To solve this problem, we need to find the total volume of ice cream in and on top of the cone.
Step 1: Volume of the Hemisphere We are told that the volume of the hemisphere of ice cream on top of the cone is 4 cubic inches. The formula for the volume \( V \) of a hemisphere is:
\[ V = \frac{2}{3} \pi r^3 \]
Given that the volume is 4 inĀ³:
\[ \frac{2}{3} \pi r^3 = 4 \]
To solve for \( r \), we can rearrange this equation:
\[ r^3 = \frac{4 \times 3}{2 \pi} = \frac{12}{2\pi} = \frac{6}{\pi} \]
Now we can find \( r \):
\[ r = \left(\frac{6}{\pi}\right)^{1/3} \]
Step 2: Finding the Radius and Height of the Cone Next, we note that the diameter of the cone equals its height. The radius \( R \) of the cone is equal to the radius of the hemisphere \( r \) since the hemisphere sits directly on top of the cone. Therefore, we have:
\[ R = r = \left(\frac{6}{\pi}\right)^{1/3} \]
The diameter \( D \) of the cone is given by:
\[ D = 2R = 2\left(\frac{6}{\pi}\right)^{1/3} \]
The height \( h \) of the cone is also \( D \):
\[ h = R = \left(\frac{6}{\pi}\right)^{1/3} \]
Using these, we can express the volume of the cone using its formula:
\[ V_{cone} = \frac{1}{3} \pi R^2 h \]
Substituting \( R \) and \( h \):
\[ V_{cone} = \frac{1}{3} \pi \left(\left(\frac{6}{\pi}\right)^{1/3}\right)^2 \left(\left(\frac{6}{\pi}\right)^{1/3}\right) \]
Calculating \( R^2 \):
\[ R^2 = \left(\left(\frac{6}{\pi}\right)^{1/3}\right)^2 = \left(\frac{6^2}{\pi^{2}}\right)^{1/3} = \frac{36^{1/3}}{\pi^{2/3}} \]
Now substituting this into the volume of the cone formula:
\[ V_{cone} = \frac{1}{3} \pi \left(\frac{36^{1/3}}{\pi^{2/3}}\right) \left(\frac{6}{\pi}\right)^{1/3} \]
Combining the terms:
\[ = \frac{1}{3} \cdot 6^{1/3} \cdot 36^{1/3} \cdot \frac{\pi}{\pi} = \frac{1}{3} \cdot (6 \cdot 36)^{1/3} = \frac{1}{3} \cdot (216)^{1/3} = \frac{1}{3} \cdot 6 = 2 \text{ in}^3 \]

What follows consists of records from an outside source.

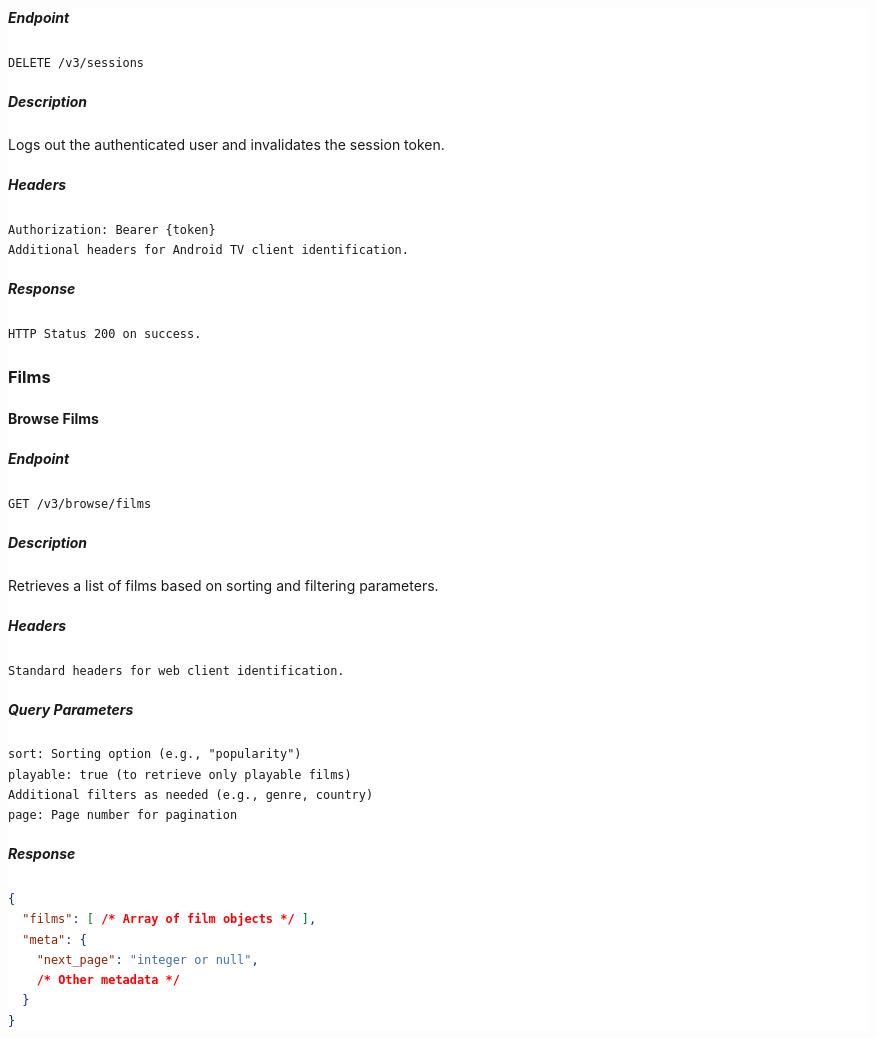 ##### Endpoint

```bash
DELETE /v3/sessions
```

##### Description

Logs out the authenticated user and invalidates the session token.

##### Headers

```
Authorization: Bearer {token}
Additional headers for Android TV client identification.
```

##### Response

```
HTTP Status 200 on success.
```


### Films

#### Browse Films

##### Endpoint

```bash
GET /v3/browse/films
```

##### Description

Retrieves a list of films based on sorting and filtering parameters.

##### Headers

```
Standard headers for web client identification.
```

##### Query Parameters

```
sort: Sorting option (e.g., "popularity")
playable: true (to retrieve only playable films)
Additional filters as needed (e.g., genre, country)
page: Page number for pagination
```

##### Response

```json
{
  "films": [ /* Array of film objects */ ],
  "meta": {
    "next_page": "integer or null",
    /* Other metadata */
  }
}
```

Step 3: Total Volume of Ice Cream Now we can find the total volume of ice cream by adding the volume in the cone and the volume in the hemisphere:
\[ V_{total} = V_{cone} + V_{hemisphere} = 2 \text{ in}^3 + 4 \text{ in}^3 = 6 \text{ in}^3 \]
Thus, the total volume of ice cream in and on top of the cone is \( \boxed{6} \) cubic inches.